TRY IT: Read the listing below and copy out every line that holds "Nagy".

THE DATA:
━━━━━━━━━━━━━━━━━━━━━━━━━━━━━━

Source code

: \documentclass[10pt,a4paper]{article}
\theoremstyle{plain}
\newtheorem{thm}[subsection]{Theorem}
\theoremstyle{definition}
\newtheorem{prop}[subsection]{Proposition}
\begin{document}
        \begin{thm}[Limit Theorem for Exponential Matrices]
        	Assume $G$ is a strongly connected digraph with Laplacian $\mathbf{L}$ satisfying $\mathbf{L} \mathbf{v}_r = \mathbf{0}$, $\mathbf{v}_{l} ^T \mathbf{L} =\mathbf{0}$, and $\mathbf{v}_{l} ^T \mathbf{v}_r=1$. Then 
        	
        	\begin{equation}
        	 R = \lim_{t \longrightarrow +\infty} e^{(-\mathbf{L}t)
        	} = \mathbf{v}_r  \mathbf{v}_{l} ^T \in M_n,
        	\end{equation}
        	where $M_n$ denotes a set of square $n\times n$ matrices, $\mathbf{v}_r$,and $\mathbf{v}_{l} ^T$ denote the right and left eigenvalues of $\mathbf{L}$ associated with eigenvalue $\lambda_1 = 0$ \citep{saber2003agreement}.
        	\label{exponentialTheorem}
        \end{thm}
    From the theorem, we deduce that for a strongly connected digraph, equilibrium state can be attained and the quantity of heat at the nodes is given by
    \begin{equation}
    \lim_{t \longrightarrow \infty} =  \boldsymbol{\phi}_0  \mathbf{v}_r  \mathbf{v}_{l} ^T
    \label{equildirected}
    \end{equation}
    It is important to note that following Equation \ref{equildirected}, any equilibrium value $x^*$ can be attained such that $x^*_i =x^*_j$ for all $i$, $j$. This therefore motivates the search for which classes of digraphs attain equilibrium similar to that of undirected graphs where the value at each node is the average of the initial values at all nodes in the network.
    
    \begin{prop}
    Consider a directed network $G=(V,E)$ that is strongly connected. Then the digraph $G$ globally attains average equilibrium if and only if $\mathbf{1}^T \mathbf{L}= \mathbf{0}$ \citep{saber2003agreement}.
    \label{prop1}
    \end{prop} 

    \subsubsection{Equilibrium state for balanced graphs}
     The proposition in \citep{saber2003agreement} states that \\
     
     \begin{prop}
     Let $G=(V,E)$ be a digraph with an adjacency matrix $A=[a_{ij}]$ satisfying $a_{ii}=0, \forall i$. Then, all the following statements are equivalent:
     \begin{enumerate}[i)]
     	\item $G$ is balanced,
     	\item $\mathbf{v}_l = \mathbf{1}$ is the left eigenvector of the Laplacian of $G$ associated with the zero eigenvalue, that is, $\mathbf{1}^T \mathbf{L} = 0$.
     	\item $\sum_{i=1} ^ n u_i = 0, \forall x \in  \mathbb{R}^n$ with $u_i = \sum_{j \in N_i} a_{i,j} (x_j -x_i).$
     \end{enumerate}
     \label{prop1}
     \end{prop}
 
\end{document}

━━━━━━━━━━━━━━━━━━━━━━━━━━━━━━

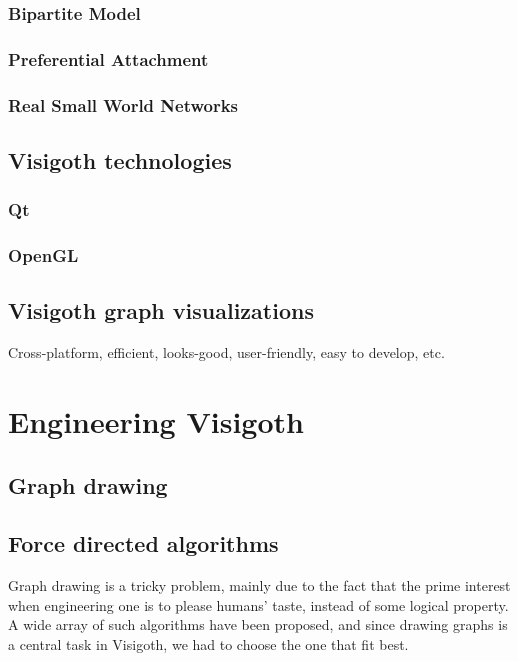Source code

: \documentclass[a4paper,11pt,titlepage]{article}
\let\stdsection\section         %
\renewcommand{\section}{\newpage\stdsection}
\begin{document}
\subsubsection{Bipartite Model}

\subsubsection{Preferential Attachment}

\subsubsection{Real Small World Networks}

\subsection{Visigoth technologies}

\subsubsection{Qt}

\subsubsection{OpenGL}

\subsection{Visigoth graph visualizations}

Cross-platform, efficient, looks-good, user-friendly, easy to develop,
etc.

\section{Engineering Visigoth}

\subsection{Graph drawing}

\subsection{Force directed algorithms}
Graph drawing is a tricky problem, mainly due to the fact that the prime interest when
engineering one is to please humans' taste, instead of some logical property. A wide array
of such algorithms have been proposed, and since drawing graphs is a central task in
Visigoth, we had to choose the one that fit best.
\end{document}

━━━━━━━━━━━━━━━━━━━━━━━━━━━━━━

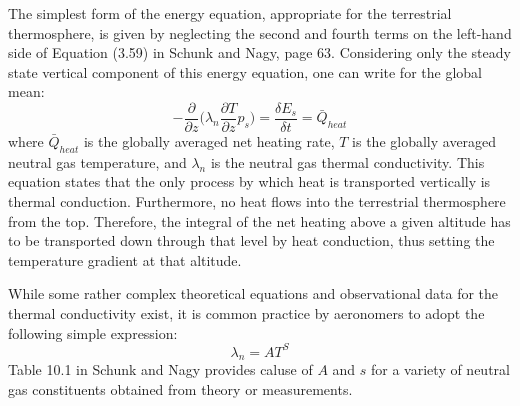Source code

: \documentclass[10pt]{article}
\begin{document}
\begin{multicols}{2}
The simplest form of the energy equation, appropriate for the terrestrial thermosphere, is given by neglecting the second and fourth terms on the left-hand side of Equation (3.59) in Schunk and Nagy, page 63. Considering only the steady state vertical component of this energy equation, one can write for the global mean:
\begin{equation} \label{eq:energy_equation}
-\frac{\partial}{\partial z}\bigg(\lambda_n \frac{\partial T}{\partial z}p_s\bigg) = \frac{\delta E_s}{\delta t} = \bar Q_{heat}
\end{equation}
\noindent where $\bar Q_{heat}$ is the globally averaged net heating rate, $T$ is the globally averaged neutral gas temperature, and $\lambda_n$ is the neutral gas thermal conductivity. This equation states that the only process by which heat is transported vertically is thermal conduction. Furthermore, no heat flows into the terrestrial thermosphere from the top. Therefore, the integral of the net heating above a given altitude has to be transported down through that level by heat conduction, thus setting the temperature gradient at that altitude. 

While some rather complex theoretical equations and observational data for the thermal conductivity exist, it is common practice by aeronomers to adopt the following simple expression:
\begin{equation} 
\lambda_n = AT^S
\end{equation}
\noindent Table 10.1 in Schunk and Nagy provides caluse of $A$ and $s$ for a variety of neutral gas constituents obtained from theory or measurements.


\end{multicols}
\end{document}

━━━━━━━━━━━━━━━━━━━━━━━━━━━━━━

EXERCISE SOLUTION:
The simplest form of the energy equation, appropriate for the terrestrial thermosphere, is given by neglecting the second and fourth terms on the left-hand side of Equation (3.59) in Schunk and Nagy, page 63. Considering only the steady state vertical component of this energy equation, one can write for the global mean:
\noindent Table 10.1 in Schunk and Nagy provides caluse of $A$ and $s$ for a variety of neutral gas constituents obtained from theory or measurements.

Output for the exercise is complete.